You do realize you’re replying to a comment showing it _is_ possible right?




I don't realize that. We know that there was a short chat, and that it resulted in filling a position. We don't know whether it's an effective way to filter out poor candidates. Have you done it? What's your success rate?


If you can't figure out someone is a dud in 60 minutes you are doing it wrong. If you can't figure out someone is a dud in 60 minutes, 360 minutes isn't going to make a difference. Why waste the extra 300 minutes?


Merely knowing I'm doing it wrong isn't actionable. In addition, I need to know what to change to do it right.


You can ask for precise details about the implementation or the weirdest bug they had encountered.

Great tech guys are able to explain to you complex systems quite easily; not by making them overly complex, but quite the opposite, to keep them simple, and regarding the bug you can understand the depth of troubleshooting the person went through.


I do ask questions like this. You might be surprised to learn that there are a fair number of candidates who can answer stuff like this, but really struggle to write any code at all. I'm not totally sure how to account for it.


Different scales different approaches. You don't need to throw a distrubuted server to sort 100 objects.

I'm sure for a small and even medium sized company looking for a technical role it's fine to look at resumes, have a quick chat, and get them in. Not as safe to use when sorting through thousands of candidates at a FAANG.


Yes I have done it. My success rate has been fine. I can’t remember poor hires coming in this way.

That said I’m getting the feeling you’re more interested in confirming your world view than anything else here. Continue hiring however you wish.

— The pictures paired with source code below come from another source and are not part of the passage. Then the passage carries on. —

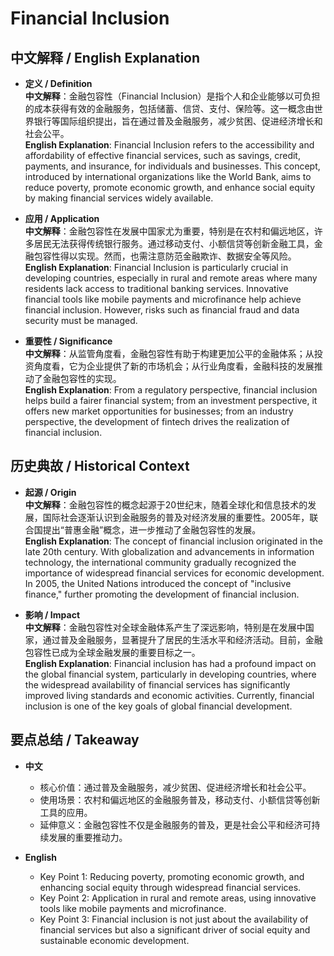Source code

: # Financial Inclusion

## 中文解释 / English Explanation

* **定义 / Definition**  
  **中文解释**：金融包容性（Financial Inclusion）是指个人和企业能够以可负担的成本获得有效的金融服务，包括储蓄、信贷、支付、保险等。这一概念由世界银行等国际组织提出，旨在通过普及金融服务，减少贫困、促进经济增长和社会公平。  
  **English Explanation**: Financial Inclusion refers to the accessibility and affordability of effective financial services, such as savings, credit, payments, and insurance, for individuals and businesses. This concept, introduced by international organizations like the World Bank, aims to reduce poverty, promote economic growth, and enhance social equity by making financial services widely available.

* **应用 / Application**  
  **中文解释**：金融包容性在发展中国家尤为重要，特别是在农村和偏远地区，许多居民无法获得传统银行服务。通过移动支付、小额信贷等创新金融工具，金融包容性得以实现。然而，也需注意防范金融欺诈、数据安全等风险。  
  **English Explanation**: Financial Inclusion is particularly crucial in developing countries, especially in rural and remote areas where many residents lack access to traditional banking services. Innovative financial tools like mobile payments and microfinance help achieve financial inclusion. However, risks such as financial fraud and data security must be managed.

* **重要性 / Significance**  
  **中文解释**：从监管角度看，金融包容性有助于构建更加公平的金融体系；从投资角度看，它为企业提供了新的市场机会；从行业角度看，金融科技的发展推动了金融包容性的实现。  
  **English Explanation**: From a regulatory perspective, financial inclusion helps build a fairer financial system; from an investment perspective, it offers new market opportunities for businesses; from an industry perspective, the development of fintech drives the realization of financial inclusion.

## 历史典故 / Historical Context

* **起源 / Origin**  
  **中文解释**：金融包容性的概念起源于20世纪末，随着全球化和信息技术的发展，国际社会逐渐认识到金融服务的普及对经济发展的重要性。2005年，联合国提出“普惠金融”概念，进一步推动了金融包容性的发展。  
  **English Explanation**: The concept of financial inclusion originated in the late 20th century. With globalization and advancements in information technology, the international community gradually recognized the importance of widespread financial services for economic development. In 2005, the United Nations introduced the concept of "inclusive finance," further promoting the development of financial inclusion.

* **影响 / Impact**  
  **中文解释**：金融包容性对全球金融体系产生了深远影响，特别是在发展中国家，通过普及金融服务，显著提升了居民的生活水平和经济活动。目前，金融包容性已成为全球金融发展的重要目标之一。  
  **English Explanation**: Financial inclusion has had a profound impact on the global financial system, particularly in developing countries, where the widespread availability of financial services has significantly improved living standards and economic activities. Currently, financial inclusion is one of the key goals of global financial development.

## 要点总结 / Takeaway

* **中文**  
  - 核心价值：通过普及金融服务，减少贫困、促进经济增长和社会公平。  
  - 使用场景：农村和偏远地区的金融服务普及，移动支付、小额信贷等创新工具的应用。  
  - 延伸意义：金融包容性不仅是金融服务的普及，更是社会公平和经济可持续发展的重要推动力。

* **English**  
  - Key Point 1: Reducing poverty, promoting economic growth, and enhancing social equity through widespread financial services.  
  - Key Point 2: Application in rural and remote areas, using innovative tools like mobile payments and microfinance.  
  - Key Point 3: Financial inclusion is not just about the availability of financial services but also a significant driver of social equity and sustainable economic development.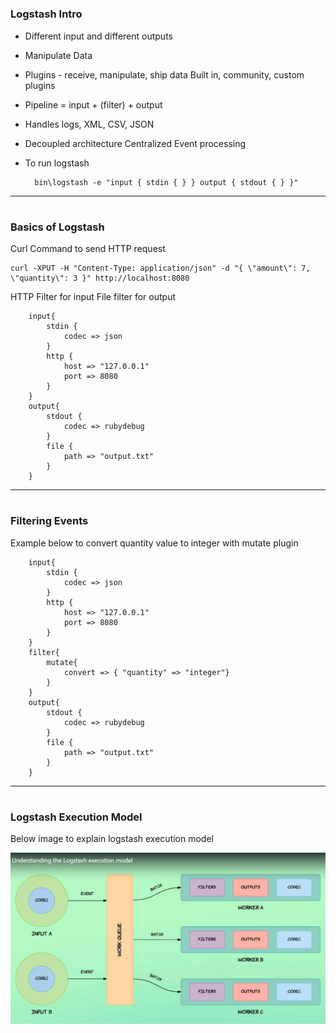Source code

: 



# <h3> Logstash Intro

- Different input and different outputs

- Manipulate Data

- Plugins - receive, manipulate, ship data
	Built in, community, custom plugins 

- Pipeline = input + (filter) + output

- Handles logs, XML, CSV, JSON

- Decoupled architecture
	Centralized Event processing
	
	
- To run logstash

		bin\logstash -e "input { stdin { } } output { stdout { } }"

------------------

# <h3> Basics of Logstash

Curl Command to send HTTP request

	curl -XPUT -H "Content-Type: application/json" -d "{ \"amount\": 7, \"quantity\": 3 }" http://localhost:8080


HTTP Filter for input
File filter for output

		input{
			stdin {
				codec => json
			}
			http {
				host => "127.0.0.1"
				port => 8080
			}
		}
		output{
			stdout {
				codec => rubydebug
			}
			file {
				path => "output.txt"
			}
		}
		
------------------

# <h3> Filtering Events

Example below to convert quantity value to integer with mutate plugin

		input{
			stdin {
				codec => json
			}
			http {
				host => "127.0.0.1"
				port => 8080
			}
		}
		filter{
			mutate{
				convert => { "quantity" => "integer"}
			}
		}
		output{
			stdout {
				codec => rubydebug
			}
			file {
				path => "output.txt"
			}
		}

------------------

# <h3> Logstash Execution Model

Below image to explain logstash execution model

![logstashExecutionModel](/images/logstash/logstashExecutionModel.PNG)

Continue believing it’s the only effective way of you wish.


The previous comment doesn’t show that - it just shows that there are companies without arduous interview processes.


It _does_ show that. It’s obvious that /u/intelVISA is presenting this as a success story. If /u/intelVISA decides the candidates were good enough then they were good enough. Who else is there to judge but the one making the hiring decisions? Who are you to second guess someone else’s hiring decisions knowing nothing of the role, the pay, the performance, or really _anything_ at all?